How to complete this task ▸ Each line of the data that includes "九月癸卯" must be copied.

Extracted material ▸
━━━━
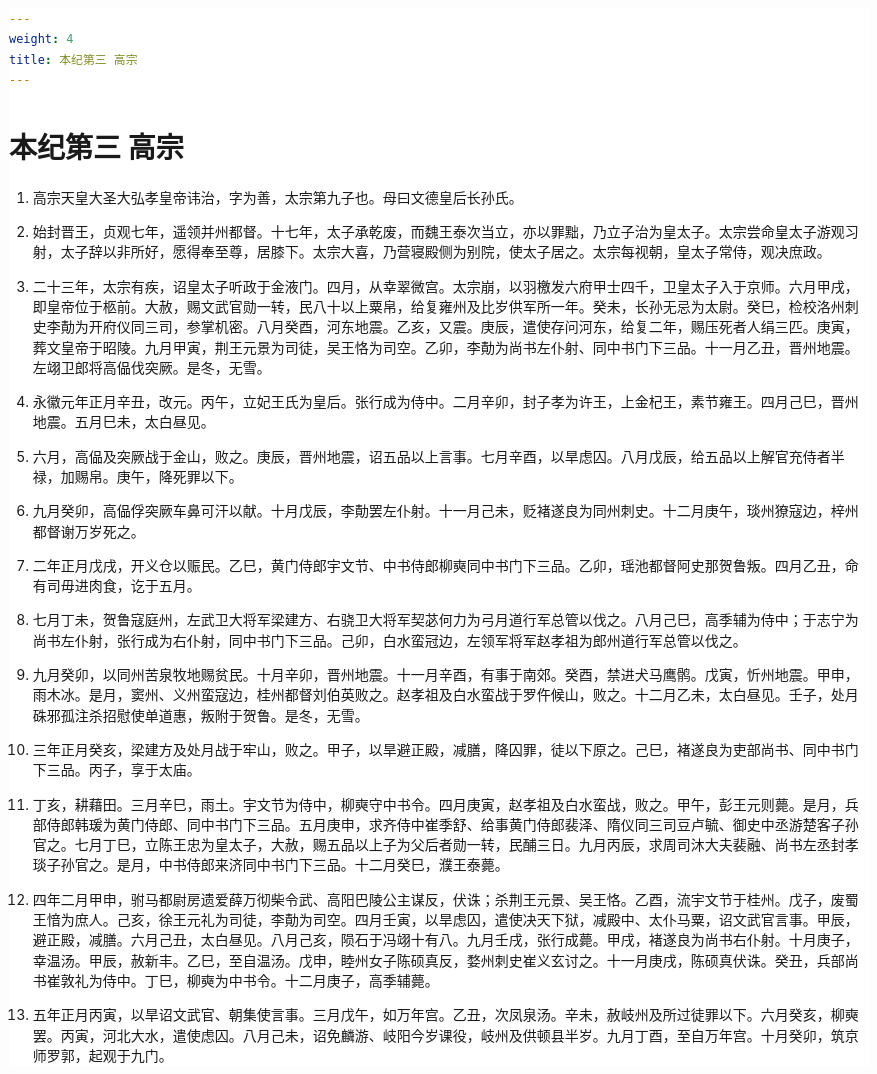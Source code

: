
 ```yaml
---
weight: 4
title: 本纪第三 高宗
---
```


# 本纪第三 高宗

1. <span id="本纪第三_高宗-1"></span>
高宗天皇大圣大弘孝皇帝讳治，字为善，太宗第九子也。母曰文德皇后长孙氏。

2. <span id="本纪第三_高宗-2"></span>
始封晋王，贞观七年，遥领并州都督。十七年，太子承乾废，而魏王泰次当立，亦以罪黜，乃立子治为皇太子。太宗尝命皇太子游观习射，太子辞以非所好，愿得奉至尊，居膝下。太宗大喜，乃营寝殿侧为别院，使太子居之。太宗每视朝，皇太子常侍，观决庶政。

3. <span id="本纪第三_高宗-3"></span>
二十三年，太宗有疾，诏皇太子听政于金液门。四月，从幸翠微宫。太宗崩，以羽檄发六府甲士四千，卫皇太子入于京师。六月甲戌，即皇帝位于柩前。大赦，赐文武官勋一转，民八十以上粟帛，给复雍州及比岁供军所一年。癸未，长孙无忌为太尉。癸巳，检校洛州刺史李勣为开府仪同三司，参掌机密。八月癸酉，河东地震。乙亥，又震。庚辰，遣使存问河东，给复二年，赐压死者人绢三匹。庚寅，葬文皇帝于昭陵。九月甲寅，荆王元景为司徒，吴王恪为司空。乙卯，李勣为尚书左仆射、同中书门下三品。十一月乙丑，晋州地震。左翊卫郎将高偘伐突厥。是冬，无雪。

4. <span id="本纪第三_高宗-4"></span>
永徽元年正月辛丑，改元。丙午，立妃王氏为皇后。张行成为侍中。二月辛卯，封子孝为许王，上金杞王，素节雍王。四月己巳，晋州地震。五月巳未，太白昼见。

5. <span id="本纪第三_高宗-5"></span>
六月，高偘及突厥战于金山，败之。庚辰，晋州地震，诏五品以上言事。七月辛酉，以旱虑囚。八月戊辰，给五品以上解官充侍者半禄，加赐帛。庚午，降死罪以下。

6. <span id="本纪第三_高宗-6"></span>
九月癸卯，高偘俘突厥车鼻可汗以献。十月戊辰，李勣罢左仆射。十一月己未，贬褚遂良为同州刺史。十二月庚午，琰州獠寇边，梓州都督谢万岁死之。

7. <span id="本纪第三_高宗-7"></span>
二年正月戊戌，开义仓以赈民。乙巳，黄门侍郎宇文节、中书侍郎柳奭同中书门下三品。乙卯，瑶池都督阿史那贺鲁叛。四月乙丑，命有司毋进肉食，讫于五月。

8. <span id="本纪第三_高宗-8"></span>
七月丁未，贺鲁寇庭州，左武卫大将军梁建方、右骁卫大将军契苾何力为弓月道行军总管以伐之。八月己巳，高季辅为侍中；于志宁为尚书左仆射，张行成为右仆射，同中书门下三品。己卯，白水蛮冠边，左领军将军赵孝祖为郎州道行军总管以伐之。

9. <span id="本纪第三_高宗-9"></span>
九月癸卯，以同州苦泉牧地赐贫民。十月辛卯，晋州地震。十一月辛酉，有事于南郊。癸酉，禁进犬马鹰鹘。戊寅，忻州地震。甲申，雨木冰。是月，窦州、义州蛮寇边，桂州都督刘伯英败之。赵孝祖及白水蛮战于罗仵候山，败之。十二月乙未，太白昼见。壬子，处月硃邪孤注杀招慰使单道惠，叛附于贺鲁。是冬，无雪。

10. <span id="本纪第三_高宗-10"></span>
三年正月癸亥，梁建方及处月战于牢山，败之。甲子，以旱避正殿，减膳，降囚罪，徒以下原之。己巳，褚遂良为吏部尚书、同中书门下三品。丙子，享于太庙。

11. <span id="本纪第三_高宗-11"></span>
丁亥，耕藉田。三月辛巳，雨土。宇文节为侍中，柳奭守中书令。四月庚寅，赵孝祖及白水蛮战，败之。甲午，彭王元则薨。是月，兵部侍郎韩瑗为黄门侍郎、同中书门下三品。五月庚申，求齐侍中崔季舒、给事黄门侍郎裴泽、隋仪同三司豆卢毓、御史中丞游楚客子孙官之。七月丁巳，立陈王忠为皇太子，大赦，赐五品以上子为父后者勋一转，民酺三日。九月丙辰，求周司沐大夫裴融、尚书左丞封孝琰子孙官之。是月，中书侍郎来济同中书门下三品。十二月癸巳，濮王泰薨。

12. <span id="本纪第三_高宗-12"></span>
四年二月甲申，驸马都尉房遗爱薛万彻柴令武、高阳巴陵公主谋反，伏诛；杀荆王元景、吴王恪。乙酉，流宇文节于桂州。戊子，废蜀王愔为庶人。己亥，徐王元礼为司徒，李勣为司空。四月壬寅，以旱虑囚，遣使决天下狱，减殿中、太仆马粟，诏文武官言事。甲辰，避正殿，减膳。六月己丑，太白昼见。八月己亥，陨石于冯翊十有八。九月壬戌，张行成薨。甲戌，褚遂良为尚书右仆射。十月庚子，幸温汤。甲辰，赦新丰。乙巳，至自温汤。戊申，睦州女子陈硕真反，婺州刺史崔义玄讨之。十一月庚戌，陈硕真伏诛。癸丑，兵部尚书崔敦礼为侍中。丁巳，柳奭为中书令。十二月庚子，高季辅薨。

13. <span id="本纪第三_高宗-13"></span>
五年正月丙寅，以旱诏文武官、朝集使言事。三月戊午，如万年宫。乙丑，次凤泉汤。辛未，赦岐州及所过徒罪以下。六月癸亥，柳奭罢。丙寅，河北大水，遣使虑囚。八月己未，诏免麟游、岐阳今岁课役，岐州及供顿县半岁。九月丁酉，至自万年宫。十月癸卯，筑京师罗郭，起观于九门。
━━━━
Exercise solution ▸
九月癸卯，高偘俘突厥车鼻可汗以献。十月戊辰，李勣罢左仆射。十一月己未，贬褚遂良为同州刺史。十二月庚午，琰州獠寇边，梓州都督谢万岁死之。
九月癸卯，以同州苦泉牧地赐贫民。十月辛卯，晋州地震。十一月辛酉，有事于南郊。癸酉，禁进犬马鹰鹘。戊寅，忻州地震。甲申，雨木冰。是月，窦州、义州蛮寇边，桂州都督刘伯英败之。赵孝祖及白水蛮战于罗仵候山，败之。十二月乙未，太白昼见。壬子，处月硃邪孤注杀招慰使单道惠，叛附于贺鲁。是冬，无雪。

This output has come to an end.